Door de onduidelijke voordeur blijven veel mensen met een verhoogd cardiometabool risico onontdekt. Een programmatische aanpak kan dit ondervangen. Stol en collega’s hebben niet definitief bewezen dat de kosteneffectiviteit hiervan onvoldoende is: methodologisch en implementatietechnisch kunnen we kanttekeningen plaatsen bij hun onderzoek. Daarnaast zijn er ontwikkelingen die de acceptatie en doelmatigheid van een programma kunnen verhogen. Huisartsen kunnen bij het uitnodigen een bescheiden rol spelen, terwijl de organisatie elders kan liggen. Wel zullen ze hun naam aan het programma moeten verbinden: de respons verdubbelt (!) wanneer de huisarts de uitnodiging voor deelname ondertekent. Daardoor kunnen huisartsen het bereik van zo’n programma sterk verbeteren.9 Gemeenten en verzekeraars zouden samen verantwoordelijk moeten zijn voor de organisatie van het screeningsprogramma (financiering en logistiek, waaronder het daadwerkelijk verzenden van de uitnodigingen) en voor een toegankelijk leefstijlaanbod (laagdrempelige voorzieningen, buurtsportcoaches en gecombineerde leefstijlinterventies).8 Met een goede taakverdeling kunnen huisartsen hun belangrijke rol als adviseur en verwijzer in preventie en gezondheid blijven vervullen, zoals de LHV en het NHG onlangs nog eens benadrukten in hun reactie op de discussienota ‘Zorg voor de toekomst’ van het ministerie van VWS.10 Belangrijk is dat huisartsenpraktijken op wijkniveau en zorggroepen op regionaal niveau gemeente en verzekeraars duidelijk maken dat huisartsen zich vooral inzetten voor individuele preventie. Verder kunnen ze uitleggen wat dit volgens de kerntaak Preventieve zorg inhoudt, wat de noodzakelijke randvoorwaarden zijn waaronder ze deze rol kunnen invullen en wat ze daarin van hun samenwerkingspartners verwachten.8 De beschrijving van de kerntaak kan daarvoor als onderlegger dienen.

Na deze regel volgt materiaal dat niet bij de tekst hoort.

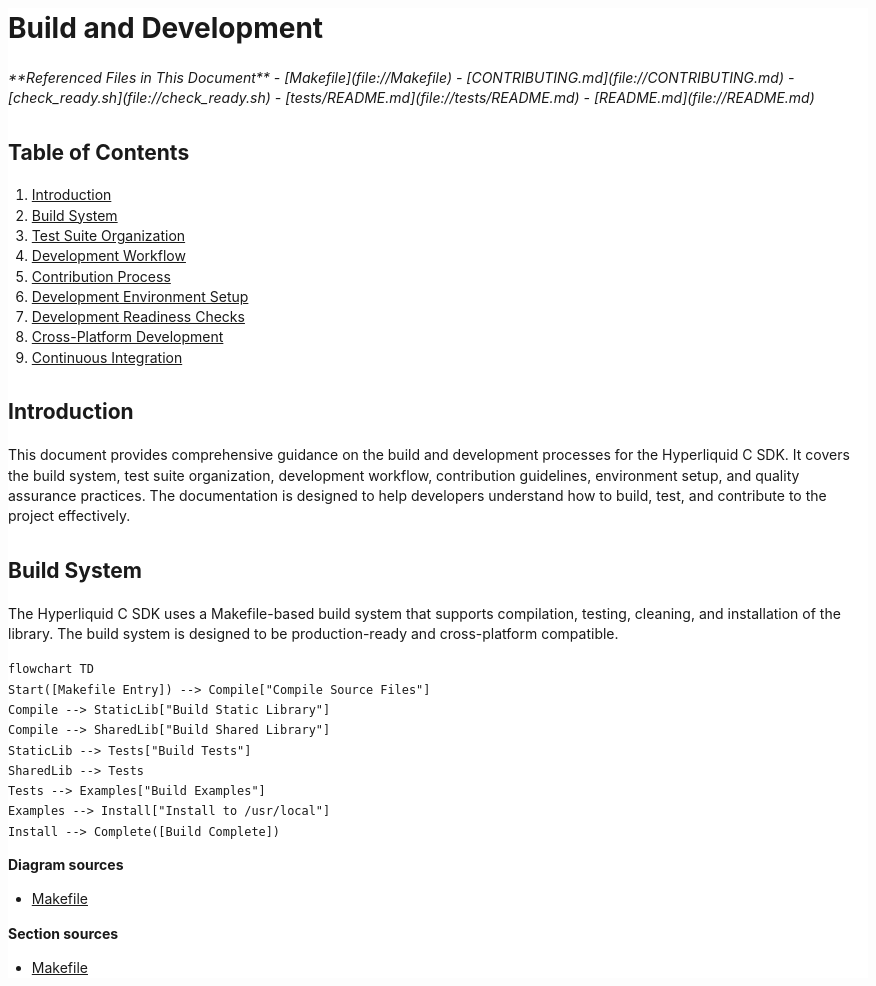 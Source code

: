 # Build and Development

<cite>
**Referenced Files in This Document**   
- [Makefile](file://Makefile)
- [CONTRIBUTING.md](file://CONTRIBUTING.md)
- [check_ready.sh](file://check_ready.sh)
- [tests/README.md](file://tests/README.md)
- [README.md](file://README.md)
</cite>

## Table of Contents
1. [Introduction](#introduction)
2. [Build System](#build-system)
3. [Test Suite Organization](#test-suite-organization)
4. [Development Workflow](#development-workflow)
5. [Contribution Process](#contribution-process)
6. [Development Environment Setup](#development-environment-setup)
7. [Development Readiness Checks](#development-readiness-checks)
8. [Cross-Platform Development](#cross-platform-development)
9. [Continuous Integration](#continuous-integration)

## Introduction
This document provides comprehensive guidance on the build and development processes for the Hyperliquid C SDK. It covers the build system, test suite organization, development workflow, contribution guidelines, environment setup, and quality assurance practices. The documentation is designed to help developers understand how to build, test, and contribute to the project effectively.

## Build System

The Hyperliquid C SDK uses a Makefile-based build system that supports compilation, testing, cleaning, and installation of the library. The build system is designed to be production-ready and cross-platform compatible.

```mermaid
flowchart TD
Start([Makefile Entry]) --> Compile["Compile Source Files"]
Compile --> StaticLib["Build Static Library"]
Compile --> SharedLib["Build Shared Library"]
StaticLib --> Tests["Build Tests"]
SharedLib --> Tests
Tests --> Examples["Build Examples"]
Examples --> Install["Install to /usr/local"]
Install --> Complete([Build Complete])
```

**Diagram sources**
- [Makefile](file://Makefile#L1-L227)

**Section sources**
- [Makefile](file://Makefile#L1-L227)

Assendelft WJJ. Doek nog niet gevallen programmatische cardiometabole preventie. Huisarts Wet 2021;64:DOI:10.1007/s12445-021-1220-1.
Mogelijke belangenverstrengeling: voorzitter van de Coördinatiegroep Preventieconsult Cardiometabool Risico (Diabetesfonds, Nierstichting, Hartstichting, Nederlands Huisartsen Genootschap, Landelijke Huisartsen Vereniging, Nederlandse Vereniging voor Arbeids- en Bedrijfsgeneeskunde) (2009-2011).

Literatuur

Reacties (1)

Hein Janssens 8 augustus 2021

Bezint eer ge begint.

Het zou goed kunnen zijn dat de studie van Stol et al [1] wél een kosteneffectiviteit voor programmatische cardiometabole preventie had laten zien als zij tegemoet hadden kunnen komen aan de kritische opmerkingen van collega Assendelft.[2] Daarom stelt Assendelft terecht: “Stol en collega’s hebben niet definitief bewezen dat de kosteneffectiviteit hiervan onvoldoende is”. Maar waar zijn de studies die kosteneffectiviteit wél bewijzen? In mijn 36-jarige carrière als praktiserend huisarts lijkt dit weer een van de meerdere voorbeelden van al geïmplementeerd zijn van medische handelingen zonder dat de (kosten)effectiviteit voldoende bewezen werd. Eerst bezinnen voordat we grootschalig beginnen met goedbedoelde onbewezen medische interventies zou voor programmatische preventieprogramma’s net zo goed moeten gelden als voor geneesmiddelbehandelingen of andere therapieën, waarvan werkzaamheid (nog?) ver te zoeken is. PS: het prikken en draaien met ‘droge naaldjes’ tegen hoofdpijn, waarvoor ook aandacht in de HenW van deze maand, laat ik in dit verband maar even buiten beschouwing.[3]

Hein Janssens, huisarts Lobith

Ex-hoofdredacteur Geneesmiddelenbulletin (GeBu)

[1] Assendelft WJ. Doek nog niet gevallen voor programmatische cardiometabole preventie. Huisarts Wet 2021;64(8):30-1.

[2] Stol D et al. Toekomst voor programmatische cardiometabole preventie? Huisarts Wet 2021;64(8):26-9.

[3] Derckx R. Dry needling bij de behandeling van hoofdpijn. Huisarts Wet 2021;64(8):9.